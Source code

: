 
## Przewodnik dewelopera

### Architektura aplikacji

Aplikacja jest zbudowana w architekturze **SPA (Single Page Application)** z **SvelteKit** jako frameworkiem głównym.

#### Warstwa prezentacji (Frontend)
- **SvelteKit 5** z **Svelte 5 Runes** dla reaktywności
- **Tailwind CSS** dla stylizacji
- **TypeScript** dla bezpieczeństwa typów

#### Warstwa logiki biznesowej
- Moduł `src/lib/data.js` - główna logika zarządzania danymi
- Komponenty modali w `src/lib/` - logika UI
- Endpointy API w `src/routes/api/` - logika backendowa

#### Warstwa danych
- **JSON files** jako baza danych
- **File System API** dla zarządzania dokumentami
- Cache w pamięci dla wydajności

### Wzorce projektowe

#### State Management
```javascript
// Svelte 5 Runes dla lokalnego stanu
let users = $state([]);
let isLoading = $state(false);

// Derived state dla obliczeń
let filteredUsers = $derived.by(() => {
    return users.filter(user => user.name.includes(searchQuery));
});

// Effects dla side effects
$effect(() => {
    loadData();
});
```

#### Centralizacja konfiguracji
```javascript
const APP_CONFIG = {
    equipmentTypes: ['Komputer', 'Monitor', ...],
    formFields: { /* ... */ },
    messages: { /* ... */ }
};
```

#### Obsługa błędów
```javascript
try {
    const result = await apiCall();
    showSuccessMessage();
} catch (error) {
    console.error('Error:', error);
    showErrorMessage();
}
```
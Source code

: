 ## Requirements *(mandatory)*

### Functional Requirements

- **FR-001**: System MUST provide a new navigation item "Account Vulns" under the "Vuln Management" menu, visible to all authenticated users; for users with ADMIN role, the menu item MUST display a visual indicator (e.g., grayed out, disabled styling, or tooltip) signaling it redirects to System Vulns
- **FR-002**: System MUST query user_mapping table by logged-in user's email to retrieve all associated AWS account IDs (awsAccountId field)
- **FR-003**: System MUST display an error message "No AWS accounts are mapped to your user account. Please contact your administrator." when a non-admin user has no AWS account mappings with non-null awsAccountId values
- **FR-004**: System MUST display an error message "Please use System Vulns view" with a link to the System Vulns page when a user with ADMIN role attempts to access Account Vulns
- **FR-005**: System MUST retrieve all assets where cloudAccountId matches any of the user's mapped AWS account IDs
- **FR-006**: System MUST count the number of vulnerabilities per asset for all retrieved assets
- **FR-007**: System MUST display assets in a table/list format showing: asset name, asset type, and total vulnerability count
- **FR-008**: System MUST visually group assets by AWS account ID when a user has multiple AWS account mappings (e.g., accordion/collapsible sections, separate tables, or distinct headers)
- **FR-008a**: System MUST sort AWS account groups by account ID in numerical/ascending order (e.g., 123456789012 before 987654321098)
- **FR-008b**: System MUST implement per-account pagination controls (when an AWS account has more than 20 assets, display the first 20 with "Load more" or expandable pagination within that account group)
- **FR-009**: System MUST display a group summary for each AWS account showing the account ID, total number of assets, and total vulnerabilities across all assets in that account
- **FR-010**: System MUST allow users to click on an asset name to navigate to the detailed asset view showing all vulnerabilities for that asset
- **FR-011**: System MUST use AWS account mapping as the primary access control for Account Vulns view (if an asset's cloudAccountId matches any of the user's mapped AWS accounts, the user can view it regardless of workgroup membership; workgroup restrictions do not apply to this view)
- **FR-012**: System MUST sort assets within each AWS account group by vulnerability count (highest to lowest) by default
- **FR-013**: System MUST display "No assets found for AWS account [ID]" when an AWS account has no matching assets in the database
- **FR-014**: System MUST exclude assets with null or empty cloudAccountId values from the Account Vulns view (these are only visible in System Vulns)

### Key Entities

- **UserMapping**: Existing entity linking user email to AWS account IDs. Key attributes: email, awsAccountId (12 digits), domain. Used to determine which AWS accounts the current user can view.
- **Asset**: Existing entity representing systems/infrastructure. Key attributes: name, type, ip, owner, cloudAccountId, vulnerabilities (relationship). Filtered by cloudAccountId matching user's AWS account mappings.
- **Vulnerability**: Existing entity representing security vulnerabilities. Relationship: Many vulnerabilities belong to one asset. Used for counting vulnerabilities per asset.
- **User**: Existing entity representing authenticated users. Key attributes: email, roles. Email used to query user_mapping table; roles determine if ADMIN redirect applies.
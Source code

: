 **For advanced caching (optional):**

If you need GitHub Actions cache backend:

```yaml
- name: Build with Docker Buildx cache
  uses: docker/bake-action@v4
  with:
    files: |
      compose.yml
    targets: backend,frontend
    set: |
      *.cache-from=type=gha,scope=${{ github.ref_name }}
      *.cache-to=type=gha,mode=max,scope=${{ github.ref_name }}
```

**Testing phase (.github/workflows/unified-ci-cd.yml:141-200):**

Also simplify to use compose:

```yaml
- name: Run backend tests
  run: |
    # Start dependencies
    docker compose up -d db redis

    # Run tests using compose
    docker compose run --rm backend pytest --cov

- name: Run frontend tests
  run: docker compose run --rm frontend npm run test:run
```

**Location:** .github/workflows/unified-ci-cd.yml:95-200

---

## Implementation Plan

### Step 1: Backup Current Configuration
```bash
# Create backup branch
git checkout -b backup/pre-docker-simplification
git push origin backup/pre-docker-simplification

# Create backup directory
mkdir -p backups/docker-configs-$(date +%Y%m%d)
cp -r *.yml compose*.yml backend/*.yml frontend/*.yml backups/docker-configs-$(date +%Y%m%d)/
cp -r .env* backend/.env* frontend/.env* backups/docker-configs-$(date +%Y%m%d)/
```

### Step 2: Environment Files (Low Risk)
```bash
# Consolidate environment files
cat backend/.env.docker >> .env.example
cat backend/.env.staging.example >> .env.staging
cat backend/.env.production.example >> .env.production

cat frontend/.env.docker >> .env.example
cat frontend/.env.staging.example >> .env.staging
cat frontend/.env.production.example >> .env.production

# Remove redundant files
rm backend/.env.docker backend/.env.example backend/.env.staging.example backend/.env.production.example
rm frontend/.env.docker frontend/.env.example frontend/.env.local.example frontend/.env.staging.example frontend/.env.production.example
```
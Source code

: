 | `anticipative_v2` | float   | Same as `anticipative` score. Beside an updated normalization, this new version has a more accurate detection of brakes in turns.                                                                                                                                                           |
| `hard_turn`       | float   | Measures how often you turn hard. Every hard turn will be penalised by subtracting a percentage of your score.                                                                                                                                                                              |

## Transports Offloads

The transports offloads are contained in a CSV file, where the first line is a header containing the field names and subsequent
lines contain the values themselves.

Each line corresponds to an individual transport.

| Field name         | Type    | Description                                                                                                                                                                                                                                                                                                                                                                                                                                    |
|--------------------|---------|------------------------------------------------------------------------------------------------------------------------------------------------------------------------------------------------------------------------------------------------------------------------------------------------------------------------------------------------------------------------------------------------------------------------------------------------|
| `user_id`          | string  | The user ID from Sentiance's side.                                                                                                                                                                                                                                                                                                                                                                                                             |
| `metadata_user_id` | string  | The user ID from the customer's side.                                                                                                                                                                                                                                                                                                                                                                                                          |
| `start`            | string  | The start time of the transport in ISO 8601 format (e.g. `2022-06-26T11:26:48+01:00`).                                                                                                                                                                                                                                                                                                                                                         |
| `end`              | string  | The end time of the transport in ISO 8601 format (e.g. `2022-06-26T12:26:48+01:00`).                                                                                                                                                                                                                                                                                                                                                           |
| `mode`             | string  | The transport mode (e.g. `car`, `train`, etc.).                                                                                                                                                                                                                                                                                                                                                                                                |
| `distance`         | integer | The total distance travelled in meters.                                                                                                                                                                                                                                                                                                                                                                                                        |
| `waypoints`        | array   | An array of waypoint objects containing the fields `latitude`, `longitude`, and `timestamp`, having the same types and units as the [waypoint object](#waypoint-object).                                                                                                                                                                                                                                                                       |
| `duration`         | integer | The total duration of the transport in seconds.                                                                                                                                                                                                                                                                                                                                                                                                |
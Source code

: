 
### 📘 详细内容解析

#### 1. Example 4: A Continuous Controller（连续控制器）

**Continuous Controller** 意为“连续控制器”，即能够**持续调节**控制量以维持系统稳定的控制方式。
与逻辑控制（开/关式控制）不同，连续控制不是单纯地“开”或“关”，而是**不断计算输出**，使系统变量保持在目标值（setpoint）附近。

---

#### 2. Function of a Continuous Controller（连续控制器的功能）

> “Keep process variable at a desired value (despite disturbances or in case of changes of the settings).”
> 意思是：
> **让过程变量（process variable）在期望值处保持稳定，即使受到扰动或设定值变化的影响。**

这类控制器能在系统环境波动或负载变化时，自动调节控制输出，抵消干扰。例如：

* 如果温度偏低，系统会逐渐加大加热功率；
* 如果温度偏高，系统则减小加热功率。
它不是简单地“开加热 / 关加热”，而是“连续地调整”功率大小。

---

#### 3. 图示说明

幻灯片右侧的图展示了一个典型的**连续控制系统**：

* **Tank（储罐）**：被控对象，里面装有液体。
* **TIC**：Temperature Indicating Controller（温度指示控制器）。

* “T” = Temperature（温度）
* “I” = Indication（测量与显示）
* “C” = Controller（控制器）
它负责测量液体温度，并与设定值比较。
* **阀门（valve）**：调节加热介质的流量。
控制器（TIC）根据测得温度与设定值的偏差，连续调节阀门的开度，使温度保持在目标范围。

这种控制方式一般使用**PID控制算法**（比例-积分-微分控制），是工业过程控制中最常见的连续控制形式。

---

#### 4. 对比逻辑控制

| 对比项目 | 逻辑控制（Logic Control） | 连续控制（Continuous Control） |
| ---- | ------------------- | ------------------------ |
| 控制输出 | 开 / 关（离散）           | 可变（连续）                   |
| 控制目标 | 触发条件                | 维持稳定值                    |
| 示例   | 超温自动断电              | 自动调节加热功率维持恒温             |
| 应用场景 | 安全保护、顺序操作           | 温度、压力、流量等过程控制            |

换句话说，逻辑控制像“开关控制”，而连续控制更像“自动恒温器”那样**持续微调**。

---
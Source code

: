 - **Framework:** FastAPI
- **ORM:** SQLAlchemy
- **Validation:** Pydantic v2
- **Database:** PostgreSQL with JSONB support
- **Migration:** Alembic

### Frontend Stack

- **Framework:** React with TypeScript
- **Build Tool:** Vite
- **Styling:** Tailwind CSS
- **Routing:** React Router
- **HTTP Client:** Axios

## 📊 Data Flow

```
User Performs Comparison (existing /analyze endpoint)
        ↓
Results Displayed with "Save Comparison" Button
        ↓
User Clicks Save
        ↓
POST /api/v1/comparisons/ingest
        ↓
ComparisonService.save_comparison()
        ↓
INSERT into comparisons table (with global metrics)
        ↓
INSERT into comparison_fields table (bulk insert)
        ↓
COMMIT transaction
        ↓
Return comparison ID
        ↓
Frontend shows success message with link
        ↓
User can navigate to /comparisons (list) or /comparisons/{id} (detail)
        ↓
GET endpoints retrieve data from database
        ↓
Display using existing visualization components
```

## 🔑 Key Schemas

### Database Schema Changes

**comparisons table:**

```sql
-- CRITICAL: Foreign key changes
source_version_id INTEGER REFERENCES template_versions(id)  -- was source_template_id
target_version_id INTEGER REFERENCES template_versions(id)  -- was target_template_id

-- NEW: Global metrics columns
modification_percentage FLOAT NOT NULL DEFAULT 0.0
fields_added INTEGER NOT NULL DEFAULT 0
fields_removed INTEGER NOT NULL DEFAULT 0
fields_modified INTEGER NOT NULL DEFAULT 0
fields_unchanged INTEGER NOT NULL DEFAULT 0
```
::::::
DIRECTIONS ▸ Reply with nothing except the number of lines in the records that include the word "INSERT".

SOLUTION FOR THIS PROBLEM ▸ 2